--- Task instructions ---
Say how many lines in the records include the string "Level", adding no other words.

(Rendered images with source text)
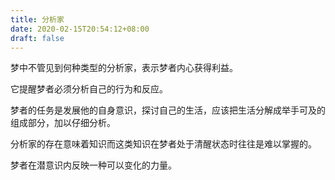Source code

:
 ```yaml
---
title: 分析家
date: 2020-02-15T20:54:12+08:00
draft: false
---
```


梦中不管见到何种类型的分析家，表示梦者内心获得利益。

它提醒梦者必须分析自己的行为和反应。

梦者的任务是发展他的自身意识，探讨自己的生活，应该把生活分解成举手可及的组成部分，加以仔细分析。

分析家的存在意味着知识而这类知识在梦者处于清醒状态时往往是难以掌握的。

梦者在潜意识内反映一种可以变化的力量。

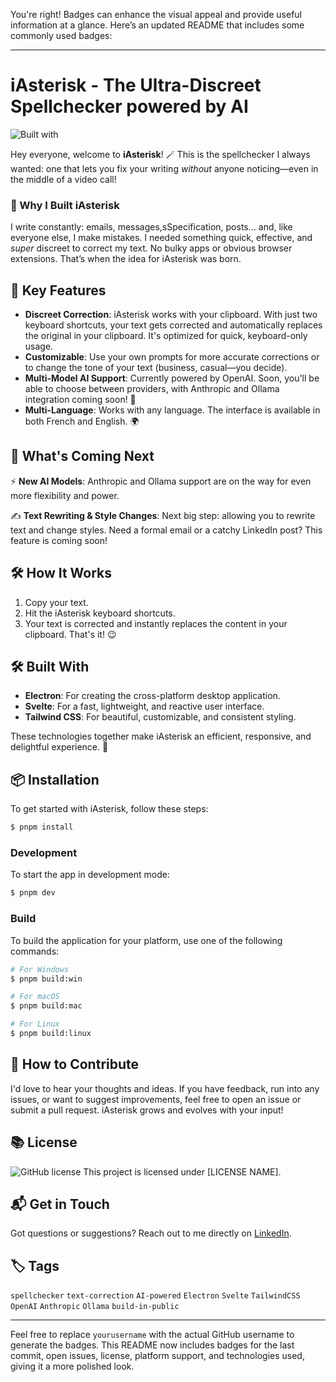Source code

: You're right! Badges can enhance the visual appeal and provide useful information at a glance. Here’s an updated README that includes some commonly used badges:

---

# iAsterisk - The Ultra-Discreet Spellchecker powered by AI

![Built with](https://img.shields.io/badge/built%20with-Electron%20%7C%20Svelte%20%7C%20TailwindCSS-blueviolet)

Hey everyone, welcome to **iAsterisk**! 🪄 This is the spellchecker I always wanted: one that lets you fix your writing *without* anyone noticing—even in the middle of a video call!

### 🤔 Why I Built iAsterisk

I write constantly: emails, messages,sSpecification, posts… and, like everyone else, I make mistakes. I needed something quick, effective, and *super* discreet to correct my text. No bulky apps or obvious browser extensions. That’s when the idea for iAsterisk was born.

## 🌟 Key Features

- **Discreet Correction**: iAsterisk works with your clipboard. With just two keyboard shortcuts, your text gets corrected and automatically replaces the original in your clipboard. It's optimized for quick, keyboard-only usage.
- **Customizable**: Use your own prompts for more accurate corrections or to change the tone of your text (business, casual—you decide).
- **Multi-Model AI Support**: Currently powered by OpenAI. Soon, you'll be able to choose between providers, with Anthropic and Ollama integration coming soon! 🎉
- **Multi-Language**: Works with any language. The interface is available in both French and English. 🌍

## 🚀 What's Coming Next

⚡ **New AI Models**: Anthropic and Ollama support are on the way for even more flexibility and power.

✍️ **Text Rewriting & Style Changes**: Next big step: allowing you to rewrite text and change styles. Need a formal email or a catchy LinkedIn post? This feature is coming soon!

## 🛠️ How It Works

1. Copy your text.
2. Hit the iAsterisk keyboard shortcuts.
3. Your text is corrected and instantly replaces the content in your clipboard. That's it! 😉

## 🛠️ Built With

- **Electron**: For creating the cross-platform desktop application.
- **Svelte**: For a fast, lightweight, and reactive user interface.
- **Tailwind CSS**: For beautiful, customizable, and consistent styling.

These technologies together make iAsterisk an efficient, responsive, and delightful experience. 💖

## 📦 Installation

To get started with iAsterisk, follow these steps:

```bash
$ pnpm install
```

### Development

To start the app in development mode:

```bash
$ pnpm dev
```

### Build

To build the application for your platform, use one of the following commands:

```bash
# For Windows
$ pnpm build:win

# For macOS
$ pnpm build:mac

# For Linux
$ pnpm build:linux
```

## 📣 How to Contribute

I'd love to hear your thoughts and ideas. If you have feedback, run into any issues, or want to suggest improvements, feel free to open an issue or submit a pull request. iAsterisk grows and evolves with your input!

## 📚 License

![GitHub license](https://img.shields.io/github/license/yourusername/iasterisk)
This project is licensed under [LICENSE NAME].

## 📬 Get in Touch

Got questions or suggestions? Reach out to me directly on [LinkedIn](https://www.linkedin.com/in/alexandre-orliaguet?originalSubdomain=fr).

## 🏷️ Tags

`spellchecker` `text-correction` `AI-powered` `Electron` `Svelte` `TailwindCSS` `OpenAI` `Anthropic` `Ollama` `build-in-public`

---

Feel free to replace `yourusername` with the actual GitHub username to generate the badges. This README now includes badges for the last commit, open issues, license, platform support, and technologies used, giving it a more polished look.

---

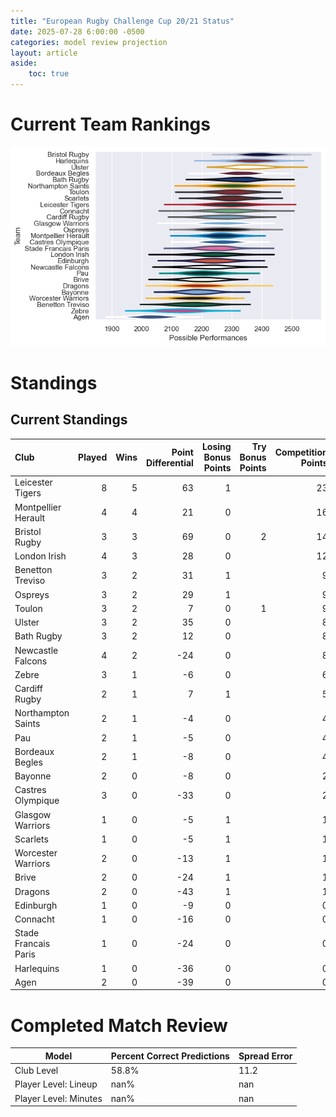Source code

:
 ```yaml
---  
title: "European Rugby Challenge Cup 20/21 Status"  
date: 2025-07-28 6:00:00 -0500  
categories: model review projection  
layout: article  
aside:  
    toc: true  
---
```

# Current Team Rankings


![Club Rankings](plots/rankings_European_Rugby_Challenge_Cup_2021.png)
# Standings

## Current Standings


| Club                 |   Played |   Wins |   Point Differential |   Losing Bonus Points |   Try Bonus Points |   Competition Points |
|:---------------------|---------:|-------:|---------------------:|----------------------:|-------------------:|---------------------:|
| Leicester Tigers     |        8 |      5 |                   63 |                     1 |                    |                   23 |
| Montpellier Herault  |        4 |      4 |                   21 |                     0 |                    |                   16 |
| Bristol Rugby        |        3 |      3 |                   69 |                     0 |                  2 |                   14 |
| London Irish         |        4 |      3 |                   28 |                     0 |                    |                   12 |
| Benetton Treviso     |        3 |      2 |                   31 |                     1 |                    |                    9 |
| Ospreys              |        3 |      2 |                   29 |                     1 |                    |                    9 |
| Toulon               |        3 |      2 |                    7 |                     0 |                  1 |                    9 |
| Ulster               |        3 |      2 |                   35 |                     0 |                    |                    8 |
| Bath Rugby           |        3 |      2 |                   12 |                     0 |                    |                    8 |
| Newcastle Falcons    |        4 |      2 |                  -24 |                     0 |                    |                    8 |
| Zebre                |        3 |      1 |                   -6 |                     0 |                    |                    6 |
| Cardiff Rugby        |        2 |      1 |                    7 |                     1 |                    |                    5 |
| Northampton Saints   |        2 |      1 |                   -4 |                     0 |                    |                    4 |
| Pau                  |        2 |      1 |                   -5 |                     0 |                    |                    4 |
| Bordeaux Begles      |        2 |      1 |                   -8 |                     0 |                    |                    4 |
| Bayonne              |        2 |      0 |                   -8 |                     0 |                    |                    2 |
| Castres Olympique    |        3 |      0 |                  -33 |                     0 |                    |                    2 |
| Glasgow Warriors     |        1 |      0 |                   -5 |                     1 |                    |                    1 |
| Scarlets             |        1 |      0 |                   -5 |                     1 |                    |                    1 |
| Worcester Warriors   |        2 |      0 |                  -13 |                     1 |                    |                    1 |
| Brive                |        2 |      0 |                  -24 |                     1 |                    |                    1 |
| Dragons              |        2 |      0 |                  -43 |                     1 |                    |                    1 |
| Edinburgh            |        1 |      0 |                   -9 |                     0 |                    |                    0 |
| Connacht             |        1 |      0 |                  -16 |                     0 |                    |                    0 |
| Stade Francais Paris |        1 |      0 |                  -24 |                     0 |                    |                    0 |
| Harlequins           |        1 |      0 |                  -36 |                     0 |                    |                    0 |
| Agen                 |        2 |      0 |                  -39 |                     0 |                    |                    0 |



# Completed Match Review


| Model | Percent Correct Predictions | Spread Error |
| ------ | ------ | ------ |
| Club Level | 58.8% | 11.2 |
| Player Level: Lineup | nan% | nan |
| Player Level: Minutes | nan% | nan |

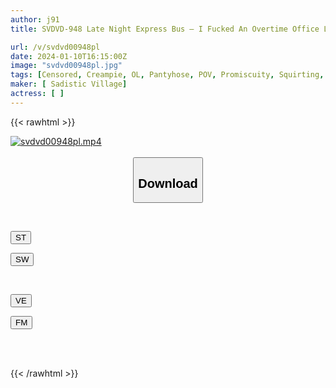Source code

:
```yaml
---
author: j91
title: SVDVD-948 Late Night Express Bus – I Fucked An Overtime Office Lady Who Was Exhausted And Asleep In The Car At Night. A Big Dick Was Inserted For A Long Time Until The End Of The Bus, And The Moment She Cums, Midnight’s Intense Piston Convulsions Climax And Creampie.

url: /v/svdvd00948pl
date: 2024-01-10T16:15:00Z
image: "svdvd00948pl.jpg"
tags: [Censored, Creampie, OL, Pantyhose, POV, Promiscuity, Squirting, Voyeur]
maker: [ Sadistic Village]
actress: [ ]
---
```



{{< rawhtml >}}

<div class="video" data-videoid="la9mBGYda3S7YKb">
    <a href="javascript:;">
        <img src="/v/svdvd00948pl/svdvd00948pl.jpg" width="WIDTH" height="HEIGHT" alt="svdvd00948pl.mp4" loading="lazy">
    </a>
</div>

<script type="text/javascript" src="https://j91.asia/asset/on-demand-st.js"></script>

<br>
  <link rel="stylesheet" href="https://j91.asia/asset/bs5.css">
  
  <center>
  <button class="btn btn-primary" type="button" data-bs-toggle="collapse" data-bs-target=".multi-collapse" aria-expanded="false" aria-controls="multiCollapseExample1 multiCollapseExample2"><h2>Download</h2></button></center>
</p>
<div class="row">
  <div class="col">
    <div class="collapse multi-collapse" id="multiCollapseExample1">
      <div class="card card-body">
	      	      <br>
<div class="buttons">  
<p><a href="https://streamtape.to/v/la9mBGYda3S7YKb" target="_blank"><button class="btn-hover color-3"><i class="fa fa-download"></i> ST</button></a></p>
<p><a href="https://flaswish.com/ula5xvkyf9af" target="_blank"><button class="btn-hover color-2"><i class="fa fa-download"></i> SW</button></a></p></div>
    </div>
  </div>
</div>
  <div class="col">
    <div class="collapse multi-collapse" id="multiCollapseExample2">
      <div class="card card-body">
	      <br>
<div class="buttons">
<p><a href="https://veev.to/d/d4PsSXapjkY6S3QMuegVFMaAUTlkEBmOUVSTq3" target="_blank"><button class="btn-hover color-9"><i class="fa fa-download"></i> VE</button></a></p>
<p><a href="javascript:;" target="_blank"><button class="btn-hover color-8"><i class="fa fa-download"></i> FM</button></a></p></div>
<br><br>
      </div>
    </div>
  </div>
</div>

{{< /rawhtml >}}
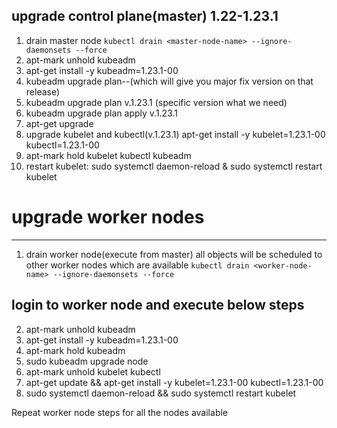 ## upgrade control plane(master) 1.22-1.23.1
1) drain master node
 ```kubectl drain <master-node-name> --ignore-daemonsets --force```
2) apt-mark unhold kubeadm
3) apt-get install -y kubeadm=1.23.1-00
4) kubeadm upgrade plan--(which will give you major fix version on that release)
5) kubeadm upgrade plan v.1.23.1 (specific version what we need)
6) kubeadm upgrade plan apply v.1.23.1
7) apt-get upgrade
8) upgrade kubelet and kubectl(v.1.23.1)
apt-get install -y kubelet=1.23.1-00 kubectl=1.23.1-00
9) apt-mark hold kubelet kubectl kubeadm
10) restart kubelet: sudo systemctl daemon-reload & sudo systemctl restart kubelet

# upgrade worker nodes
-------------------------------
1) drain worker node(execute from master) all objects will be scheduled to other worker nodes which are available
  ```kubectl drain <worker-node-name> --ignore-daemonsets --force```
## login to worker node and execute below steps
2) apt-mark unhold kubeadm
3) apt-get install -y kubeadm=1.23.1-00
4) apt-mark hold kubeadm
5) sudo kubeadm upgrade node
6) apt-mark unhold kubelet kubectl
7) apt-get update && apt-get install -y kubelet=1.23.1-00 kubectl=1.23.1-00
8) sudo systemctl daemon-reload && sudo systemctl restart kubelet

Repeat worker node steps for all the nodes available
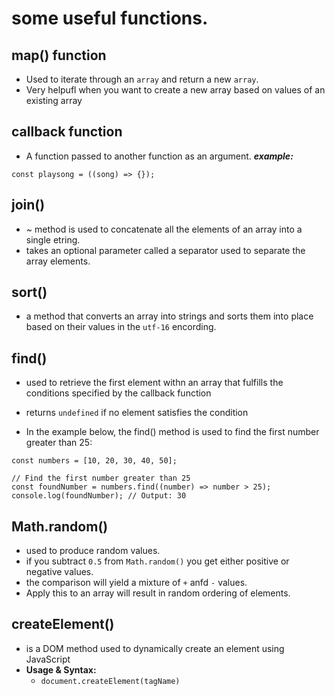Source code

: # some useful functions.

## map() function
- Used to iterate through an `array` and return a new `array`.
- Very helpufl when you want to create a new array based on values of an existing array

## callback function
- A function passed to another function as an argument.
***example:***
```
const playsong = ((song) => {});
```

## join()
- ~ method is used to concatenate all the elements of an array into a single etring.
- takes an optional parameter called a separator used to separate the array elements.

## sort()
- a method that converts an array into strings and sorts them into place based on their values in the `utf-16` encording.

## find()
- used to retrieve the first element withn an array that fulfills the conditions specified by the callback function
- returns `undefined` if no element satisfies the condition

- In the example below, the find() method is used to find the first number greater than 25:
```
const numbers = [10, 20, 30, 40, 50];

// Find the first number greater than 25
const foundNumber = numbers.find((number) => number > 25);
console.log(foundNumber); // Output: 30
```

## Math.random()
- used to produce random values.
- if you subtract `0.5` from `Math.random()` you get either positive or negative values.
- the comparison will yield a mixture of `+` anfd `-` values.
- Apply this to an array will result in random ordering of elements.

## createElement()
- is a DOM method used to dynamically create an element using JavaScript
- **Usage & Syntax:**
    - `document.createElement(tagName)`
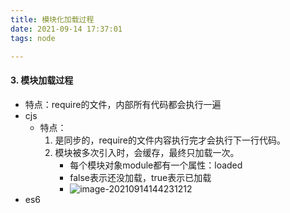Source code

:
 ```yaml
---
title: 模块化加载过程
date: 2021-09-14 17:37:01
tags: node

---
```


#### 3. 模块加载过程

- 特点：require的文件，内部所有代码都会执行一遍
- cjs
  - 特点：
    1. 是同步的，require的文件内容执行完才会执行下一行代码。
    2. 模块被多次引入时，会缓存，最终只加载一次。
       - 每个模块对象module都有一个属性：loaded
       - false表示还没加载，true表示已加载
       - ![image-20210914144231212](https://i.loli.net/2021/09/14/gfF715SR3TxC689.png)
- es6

--- Written response ---
3